▶ _REQUIRED WORK_:
Here is the task for the records below: repeat exactly the lines from the one with "all notifications as read" to the one with "### Frontend Components", both included, and nothing else.

▶ _DATA SUPPLIED_:

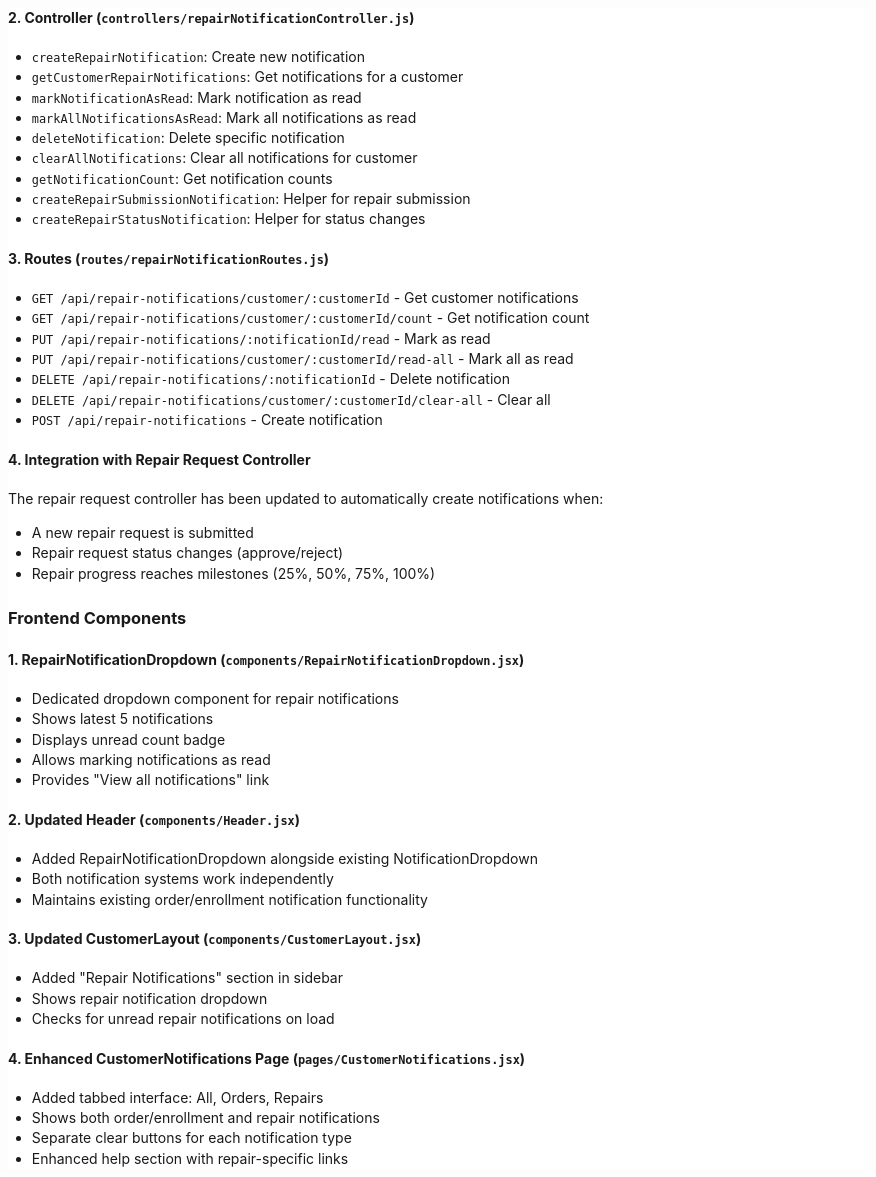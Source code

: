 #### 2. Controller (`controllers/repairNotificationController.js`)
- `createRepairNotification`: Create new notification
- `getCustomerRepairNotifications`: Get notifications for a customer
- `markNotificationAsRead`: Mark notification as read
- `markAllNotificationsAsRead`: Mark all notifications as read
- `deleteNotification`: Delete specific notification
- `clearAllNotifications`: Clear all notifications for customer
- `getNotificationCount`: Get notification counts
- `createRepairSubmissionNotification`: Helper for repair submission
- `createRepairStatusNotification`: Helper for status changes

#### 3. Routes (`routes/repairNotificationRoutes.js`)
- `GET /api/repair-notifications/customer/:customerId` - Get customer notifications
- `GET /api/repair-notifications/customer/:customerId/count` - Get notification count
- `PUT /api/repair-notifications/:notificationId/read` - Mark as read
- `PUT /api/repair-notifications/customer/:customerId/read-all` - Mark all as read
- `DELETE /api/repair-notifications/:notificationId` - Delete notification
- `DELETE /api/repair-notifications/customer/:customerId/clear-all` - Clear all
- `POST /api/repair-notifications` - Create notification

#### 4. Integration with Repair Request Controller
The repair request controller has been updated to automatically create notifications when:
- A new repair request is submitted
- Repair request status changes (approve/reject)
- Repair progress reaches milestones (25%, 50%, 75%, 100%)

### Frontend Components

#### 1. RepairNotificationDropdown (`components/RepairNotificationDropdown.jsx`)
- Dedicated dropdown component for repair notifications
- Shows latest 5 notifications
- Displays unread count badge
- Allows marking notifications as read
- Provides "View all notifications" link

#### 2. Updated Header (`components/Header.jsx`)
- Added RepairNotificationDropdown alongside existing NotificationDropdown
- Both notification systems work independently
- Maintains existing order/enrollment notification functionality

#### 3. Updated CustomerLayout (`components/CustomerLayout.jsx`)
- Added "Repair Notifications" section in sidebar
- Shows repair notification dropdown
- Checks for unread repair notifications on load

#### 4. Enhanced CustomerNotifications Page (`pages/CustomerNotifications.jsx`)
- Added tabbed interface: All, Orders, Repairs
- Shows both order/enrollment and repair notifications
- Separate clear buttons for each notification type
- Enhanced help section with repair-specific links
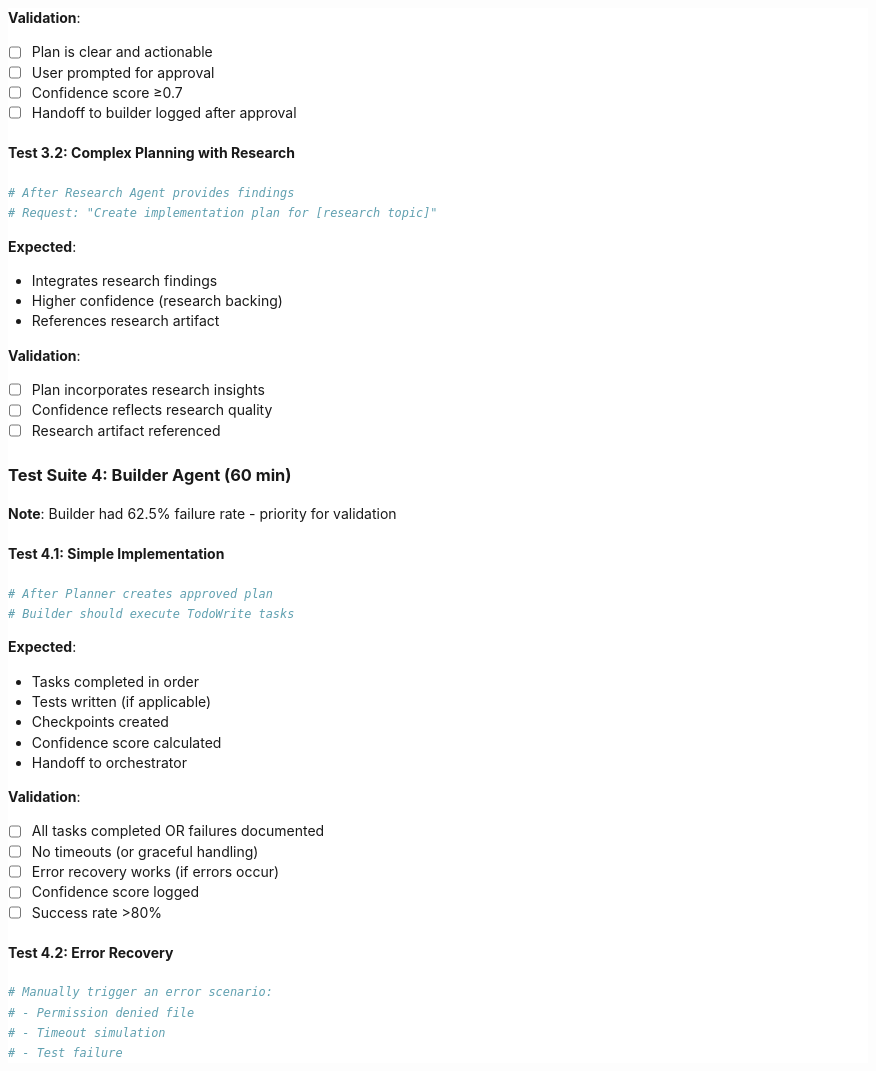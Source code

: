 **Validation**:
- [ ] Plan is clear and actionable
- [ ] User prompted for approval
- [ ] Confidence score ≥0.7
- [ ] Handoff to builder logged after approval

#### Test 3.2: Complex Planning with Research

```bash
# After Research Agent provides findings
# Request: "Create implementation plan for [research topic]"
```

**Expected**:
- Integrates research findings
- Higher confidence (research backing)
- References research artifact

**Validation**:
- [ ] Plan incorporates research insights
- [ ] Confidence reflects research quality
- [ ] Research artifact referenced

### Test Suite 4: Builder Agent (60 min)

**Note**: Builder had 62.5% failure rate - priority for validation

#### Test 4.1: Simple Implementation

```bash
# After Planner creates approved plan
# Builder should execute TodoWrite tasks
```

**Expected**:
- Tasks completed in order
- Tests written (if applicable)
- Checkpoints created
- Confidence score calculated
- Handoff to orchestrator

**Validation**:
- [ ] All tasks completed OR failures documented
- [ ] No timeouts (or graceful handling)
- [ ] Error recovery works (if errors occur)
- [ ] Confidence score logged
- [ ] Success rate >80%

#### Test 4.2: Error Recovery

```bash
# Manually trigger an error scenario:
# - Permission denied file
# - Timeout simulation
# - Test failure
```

▶ _FINISHED TASK_:
- `markAllNotificationsAsRead`: Mark all notifications as read
- `deleteNotification`: Delete specific notification
- `clearAllNotifications`: Clear all notifications for customer
- `getNotificationCount`: Get notification counts
- `createRepairSubmissionNotification`: Helper for repair submission
- `createRepairStatusNotification`: Helper for status changes

#### 3. Routes (`routes/repairNotificationRoutes.js`)
- `GET /api/repair-notifications/customer/:customerId` - Get customer notifications
- `GET /api/repair-notifications/customer/:customerId/count` - Get notification count
- `PUT /api/repair-notifications/:notificationId/read` - Mark as read
- `PUT /api/repair-notifications/customer/:customerId/read-all` - Mark all as read
- `DELETE /api/repair-notifications/:notificationId` - Delete notification
- `DELETE /api/repair-notifications/customer/:customerId/clear-all` - Clear all
- `POST /api/repair-notifications` - Create notification

#### 4. Integration with Repair Request Controller
The repair request controller has been updated to automatically create notifications when:
- A new repair request is submitted
- Repair request status changes (approve/reject)
- Repair progress reaches milestones (25%, 50%, 75%, 100%)

### Frontend Components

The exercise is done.